(Dataset entries)
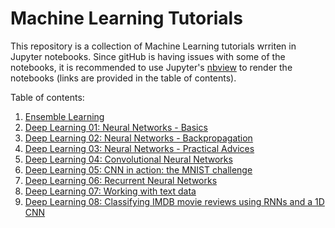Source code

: # Machine Learning Tutorials
This repository is a collection of Machine Learning tutorials wrriten in Jupyter notebooks.
Since gitHub is having issues with some of the notebooks, it is recommended to use Jupyter's 
[nbview](https://nbviewer.jupyter.org/) to render the notebooks (links are provided in the
table of contents).

Table of contents:

1. [Ensemble Learning](https://nbviewer.jupyter.org/github/chang48/Machine-Learning-notes/blob/master/Ensemble-Learning.ipynb)
2. [Deep Learning 01: Neural Networks - Basics](https://nbviewer.jupyter.org/github/chang48/Machine-Learning-study-notes/blob/master/DeepLearning-01-Neural-Networks-Basics.ipynb)
3. [Deep Learning 02: Neural Networks - Backpropagation](https://nbviewer.jupyter.org/github/chang48/Machine-Learning-study-notes/blob/master/DeepLearning-02-Neural-Networks-Backpropagation.ipynb)
4. [Deep Learning 03: Neural Networks - Practical Advices](https://nbviewer.jupyter.org/github/chang48/Machine-Learning-study-notes/blob/master/DeepLearning-03-Neural-Networks-Practical-Advices.ipynb)
5. [Deep Learning 04: Convolutional Neural Networks](https://nbviewer.jupyter.org/github/chang48/Machine-Learning-study-notes/blob/master/DeepLearning-04-Convolutional-Neural-Networks.ipynb)
6. [Deep Learning 05: CNN in action: the MNIST challenge](https://nbviewer.jupyter.org/github/chang48/Machine-Learning-study-notes/blob/master/DeepLearning-05-CNN-MNIST.ipynb)
7. [Deep Learning 06: Recurrent Neural Networks](https://nbviewer.jupyter.org/github/chang48/Machine-Learning-study-notes/blob/master/DeepLearning-06-Recurrent-Neural-Networks.ipynb)
8. [Deep Learning 07: Working with text data](https://nbviewer.jupyter.org/github/chang48/Machine-Learning-study-notes/blob/master/DeepLearning-07-Working-With-Text-Data.ipynb)
9. [Deep Learning 08: Classifying IMDB movie reviews using RNNs and a 1D CNN](https://nbviewer.jupyter.org/github/chang48/Machine-Learning-study-notes/blob/master/DeepLearning-08-IMDB-review-classification.ipynb)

To do. Determine how many lines above contain the string "contents". Give only that number.

The answer. 2